Hayden creates monumental paintings whose garish colors and dizzying patterns are nonetheless grounded in a painstakingly consistent sense of logic. Systems emerge through repetition of what becomes a familiar cast of characters: a cartoon airplane, smiley-faced celestial bodies, a vessel, a potted plant, a traffic cone. When viewing a grouping of Hayden’s paintings, it becomes clear that these recurring pictographs, while perhaps cryptic, form a symbolic language unique to the artist’s practice. Through persistent repetition, the works communicate a yearning to decipher the monotony and beauty of daily life and the constant progression of time.

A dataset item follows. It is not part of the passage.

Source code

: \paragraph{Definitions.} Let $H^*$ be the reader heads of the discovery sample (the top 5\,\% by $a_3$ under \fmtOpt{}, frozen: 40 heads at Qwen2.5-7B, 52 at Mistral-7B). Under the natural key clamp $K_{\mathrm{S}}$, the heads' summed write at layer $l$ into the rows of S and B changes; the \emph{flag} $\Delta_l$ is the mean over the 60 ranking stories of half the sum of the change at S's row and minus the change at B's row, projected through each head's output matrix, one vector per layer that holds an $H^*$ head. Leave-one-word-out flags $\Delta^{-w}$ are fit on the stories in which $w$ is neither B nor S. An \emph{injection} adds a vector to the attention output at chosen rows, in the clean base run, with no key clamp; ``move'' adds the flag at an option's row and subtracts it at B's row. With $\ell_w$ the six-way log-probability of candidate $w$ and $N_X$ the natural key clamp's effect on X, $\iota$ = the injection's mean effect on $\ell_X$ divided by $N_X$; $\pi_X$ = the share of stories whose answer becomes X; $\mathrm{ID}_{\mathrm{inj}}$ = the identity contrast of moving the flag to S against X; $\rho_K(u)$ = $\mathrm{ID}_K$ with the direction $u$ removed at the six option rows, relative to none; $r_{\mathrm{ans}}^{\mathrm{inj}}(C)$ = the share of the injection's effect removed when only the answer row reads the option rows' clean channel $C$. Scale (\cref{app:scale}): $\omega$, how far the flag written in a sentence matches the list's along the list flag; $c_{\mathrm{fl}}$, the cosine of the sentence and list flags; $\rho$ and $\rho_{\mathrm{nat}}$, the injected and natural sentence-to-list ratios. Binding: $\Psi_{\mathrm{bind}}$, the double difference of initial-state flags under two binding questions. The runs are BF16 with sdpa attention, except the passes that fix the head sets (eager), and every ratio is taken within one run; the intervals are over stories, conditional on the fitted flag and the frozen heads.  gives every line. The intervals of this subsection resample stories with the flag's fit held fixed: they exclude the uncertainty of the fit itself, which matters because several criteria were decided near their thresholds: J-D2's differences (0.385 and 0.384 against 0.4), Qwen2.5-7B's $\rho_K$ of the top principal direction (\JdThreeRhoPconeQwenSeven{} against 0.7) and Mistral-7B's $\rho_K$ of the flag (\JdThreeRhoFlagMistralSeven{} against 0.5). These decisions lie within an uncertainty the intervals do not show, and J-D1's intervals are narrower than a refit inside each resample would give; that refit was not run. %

Friedman-Pappas imbues her body-like sculptures with an otherworldly quality through a use of both alien and familiar textures and colors. In “Rock Hard,” a wonky vessel rises from a tower of salvaged egg cartons. In “Rotten Narcissus,” a twisted knot of pool noodles, coated in wet-looking layers of synthetic hair, paint, and resin, rests atop a mirror. In placing such familiar objects in seemingly absurd contexts, the artist nonetheless convinces us that they belong to some unfamiliar reality through a methodical attention to surface and color. Friedman-Pappas’s laborious process of layering the surfaces of her sculptures makes them appear at times crumbling or decaying, like organic things left alone to fester and break down into trash. Her use of forms which resemble disassembled body parts, in tandem with a pallid, milky-white color palette, provokes an unsettling deathly feeling.
In cooperation with one another, the works of these two artists represent distinct practices which delve into internal and imaginary worlds.